* [Record set]:
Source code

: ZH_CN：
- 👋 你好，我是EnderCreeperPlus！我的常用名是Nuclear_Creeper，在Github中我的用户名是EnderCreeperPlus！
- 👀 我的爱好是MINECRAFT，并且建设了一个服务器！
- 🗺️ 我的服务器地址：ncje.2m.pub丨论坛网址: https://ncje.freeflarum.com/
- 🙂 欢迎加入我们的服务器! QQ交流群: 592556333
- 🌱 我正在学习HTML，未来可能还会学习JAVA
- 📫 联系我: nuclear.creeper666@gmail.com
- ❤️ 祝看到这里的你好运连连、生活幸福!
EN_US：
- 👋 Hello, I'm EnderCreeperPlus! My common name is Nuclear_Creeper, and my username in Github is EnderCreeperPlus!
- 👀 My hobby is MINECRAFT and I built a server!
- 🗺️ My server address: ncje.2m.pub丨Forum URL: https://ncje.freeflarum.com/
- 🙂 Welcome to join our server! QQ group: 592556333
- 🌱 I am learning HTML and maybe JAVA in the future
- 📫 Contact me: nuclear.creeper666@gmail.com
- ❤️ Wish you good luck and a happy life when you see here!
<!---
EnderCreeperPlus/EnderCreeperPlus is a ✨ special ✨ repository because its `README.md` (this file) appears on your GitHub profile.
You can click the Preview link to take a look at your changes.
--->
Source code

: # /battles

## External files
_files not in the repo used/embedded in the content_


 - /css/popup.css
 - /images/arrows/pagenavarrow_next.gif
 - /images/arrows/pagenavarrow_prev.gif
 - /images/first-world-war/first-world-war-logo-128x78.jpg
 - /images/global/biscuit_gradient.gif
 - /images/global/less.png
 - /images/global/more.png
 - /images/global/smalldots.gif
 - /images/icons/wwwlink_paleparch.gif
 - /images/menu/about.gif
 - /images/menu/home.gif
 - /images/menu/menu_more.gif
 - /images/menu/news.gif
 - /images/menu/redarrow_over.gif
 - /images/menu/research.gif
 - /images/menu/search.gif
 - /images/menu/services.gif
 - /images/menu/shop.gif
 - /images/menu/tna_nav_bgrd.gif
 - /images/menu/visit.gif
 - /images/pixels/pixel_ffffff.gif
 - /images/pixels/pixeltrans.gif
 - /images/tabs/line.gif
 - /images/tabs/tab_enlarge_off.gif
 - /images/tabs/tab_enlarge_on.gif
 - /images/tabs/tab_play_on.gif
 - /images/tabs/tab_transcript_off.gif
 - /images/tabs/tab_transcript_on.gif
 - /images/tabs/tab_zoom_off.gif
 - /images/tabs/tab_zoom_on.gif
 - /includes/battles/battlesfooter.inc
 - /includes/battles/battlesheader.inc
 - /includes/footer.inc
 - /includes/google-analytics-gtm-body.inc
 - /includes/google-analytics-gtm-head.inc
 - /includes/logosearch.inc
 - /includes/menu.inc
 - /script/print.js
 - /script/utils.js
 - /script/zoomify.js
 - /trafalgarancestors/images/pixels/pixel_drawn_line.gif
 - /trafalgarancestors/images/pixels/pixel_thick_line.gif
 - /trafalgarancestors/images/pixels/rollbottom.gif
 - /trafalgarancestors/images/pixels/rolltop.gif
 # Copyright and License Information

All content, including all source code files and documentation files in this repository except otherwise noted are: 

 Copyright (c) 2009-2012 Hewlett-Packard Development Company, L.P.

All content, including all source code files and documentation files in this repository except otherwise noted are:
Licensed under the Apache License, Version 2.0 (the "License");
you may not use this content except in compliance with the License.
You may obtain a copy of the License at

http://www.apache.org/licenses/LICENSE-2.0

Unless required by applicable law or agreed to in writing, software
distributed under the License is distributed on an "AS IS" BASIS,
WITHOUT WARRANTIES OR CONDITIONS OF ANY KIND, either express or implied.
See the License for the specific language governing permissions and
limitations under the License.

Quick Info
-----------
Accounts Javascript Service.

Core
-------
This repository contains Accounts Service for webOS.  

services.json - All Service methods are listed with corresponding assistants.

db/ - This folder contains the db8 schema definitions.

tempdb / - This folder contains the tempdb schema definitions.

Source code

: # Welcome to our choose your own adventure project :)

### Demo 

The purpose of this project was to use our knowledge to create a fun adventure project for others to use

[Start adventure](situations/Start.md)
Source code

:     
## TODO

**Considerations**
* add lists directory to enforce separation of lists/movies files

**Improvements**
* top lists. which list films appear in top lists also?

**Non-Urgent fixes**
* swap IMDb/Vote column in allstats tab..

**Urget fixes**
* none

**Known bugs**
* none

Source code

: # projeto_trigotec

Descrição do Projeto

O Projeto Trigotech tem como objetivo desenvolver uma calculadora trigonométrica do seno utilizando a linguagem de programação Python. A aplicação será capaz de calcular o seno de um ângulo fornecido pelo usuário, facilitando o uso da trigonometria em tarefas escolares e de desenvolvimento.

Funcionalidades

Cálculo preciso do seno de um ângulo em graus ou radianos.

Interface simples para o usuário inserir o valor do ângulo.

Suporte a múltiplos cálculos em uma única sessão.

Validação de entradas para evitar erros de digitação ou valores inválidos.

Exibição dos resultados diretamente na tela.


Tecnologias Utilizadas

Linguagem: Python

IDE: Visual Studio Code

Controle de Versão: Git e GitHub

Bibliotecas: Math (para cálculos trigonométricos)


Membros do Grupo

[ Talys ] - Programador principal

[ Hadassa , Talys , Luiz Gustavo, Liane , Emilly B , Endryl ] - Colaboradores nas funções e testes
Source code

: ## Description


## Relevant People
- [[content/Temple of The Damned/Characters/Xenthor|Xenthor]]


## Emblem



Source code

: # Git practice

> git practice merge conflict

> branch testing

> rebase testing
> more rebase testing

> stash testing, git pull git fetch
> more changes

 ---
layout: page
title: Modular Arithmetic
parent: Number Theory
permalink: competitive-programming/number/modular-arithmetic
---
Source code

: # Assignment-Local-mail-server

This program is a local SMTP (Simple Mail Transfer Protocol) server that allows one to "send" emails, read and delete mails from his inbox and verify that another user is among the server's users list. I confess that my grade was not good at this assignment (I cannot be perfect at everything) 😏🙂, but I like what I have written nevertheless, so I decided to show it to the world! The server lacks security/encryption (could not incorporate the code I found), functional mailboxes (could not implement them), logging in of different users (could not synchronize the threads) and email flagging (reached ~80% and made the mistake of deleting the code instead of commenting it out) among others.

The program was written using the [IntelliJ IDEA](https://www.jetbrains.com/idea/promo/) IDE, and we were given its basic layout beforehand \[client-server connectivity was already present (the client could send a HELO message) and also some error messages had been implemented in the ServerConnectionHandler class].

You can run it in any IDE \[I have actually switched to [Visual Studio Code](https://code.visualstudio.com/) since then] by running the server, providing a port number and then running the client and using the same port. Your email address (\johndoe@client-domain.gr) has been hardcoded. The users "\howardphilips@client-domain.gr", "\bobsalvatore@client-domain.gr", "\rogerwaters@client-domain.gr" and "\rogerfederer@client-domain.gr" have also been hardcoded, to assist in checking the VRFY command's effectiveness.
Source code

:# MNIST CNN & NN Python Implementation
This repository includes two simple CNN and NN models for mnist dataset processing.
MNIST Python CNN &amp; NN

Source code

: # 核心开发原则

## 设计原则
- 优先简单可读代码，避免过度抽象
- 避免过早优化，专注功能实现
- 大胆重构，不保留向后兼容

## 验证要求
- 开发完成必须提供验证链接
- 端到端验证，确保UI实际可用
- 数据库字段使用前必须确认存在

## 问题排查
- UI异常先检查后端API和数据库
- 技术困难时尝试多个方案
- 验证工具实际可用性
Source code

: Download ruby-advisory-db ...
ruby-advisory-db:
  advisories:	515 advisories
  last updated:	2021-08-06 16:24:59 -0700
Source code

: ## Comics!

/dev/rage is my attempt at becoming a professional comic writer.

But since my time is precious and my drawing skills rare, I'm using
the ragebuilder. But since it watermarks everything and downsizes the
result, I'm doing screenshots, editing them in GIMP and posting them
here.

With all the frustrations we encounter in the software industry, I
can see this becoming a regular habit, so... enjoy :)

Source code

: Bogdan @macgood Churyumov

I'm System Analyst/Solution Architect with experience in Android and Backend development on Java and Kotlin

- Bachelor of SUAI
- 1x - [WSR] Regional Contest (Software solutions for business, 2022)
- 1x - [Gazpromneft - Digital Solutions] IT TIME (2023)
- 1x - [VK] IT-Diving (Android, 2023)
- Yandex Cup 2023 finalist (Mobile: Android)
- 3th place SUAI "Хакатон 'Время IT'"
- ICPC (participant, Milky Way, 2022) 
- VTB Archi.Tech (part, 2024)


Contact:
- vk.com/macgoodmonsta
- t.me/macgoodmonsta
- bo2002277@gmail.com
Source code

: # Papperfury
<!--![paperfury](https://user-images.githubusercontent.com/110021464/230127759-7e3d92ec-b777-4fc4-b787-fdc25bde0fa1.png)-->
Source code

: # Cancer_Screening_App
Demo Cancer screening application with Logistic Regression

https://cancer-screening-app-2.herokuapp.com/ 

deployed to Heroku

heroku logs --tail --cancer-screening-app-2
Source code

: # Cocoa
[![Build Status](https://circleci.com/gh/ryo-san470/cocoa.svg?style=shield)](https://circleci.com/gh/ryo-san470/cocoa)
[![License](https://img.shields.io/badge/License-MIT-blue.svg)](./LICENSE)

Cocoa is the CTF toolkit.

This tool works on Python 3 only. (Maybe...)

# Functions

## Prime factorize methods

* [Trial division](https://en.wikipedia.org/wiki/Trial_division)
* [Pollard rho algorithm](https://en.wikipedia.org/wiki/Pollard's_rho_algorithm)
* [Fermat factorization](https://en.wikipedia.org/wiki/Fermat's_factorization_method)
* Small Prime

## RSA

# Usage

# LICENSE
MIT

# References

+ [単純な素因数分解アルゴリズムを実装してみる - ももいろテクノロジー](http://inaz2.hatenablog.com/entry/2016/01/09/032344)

* [What the exercise asks]: From the entries above, copy every line containing the word "have".

* [Solution to this problem]:
This program is a local SMTP (Simple Mail Transfer Protocol) server that allows one to "send" emails, read and delete mails from his inbox and verify that another user is among the server's users list. I confess that my grade was not good at this assignment (I cannot be perfect at everything) 😏🙂, but I like what I have written nevertheless, so I decided to show it to the world! The server lacks security/encryption (could not incorporate the code I found), functional mailboxes (could not implement them), logging in of different users (could not synchronize the threads) and email flagging (reached ~80% and made the mistake of deleting the code instead of commenting it out) among others.
You can run it in any IDE \[I have actually switched to [Visual Studio Code](https://code.visualstudio.com/) since then] by running the server, providing a port number and then running the client and using the same port. Your email address (\johndoe@client-domain.gr) has been hardcoded. The users "\howardphilips@client-domain.gr", "\bobsalvatore@client-domain.gr", "\rogerwaters@client-domain.gr" and "\rogerfederer@client-domain.gr" have also been hardcoded, to assist in checking the VRFY command's effectiveness.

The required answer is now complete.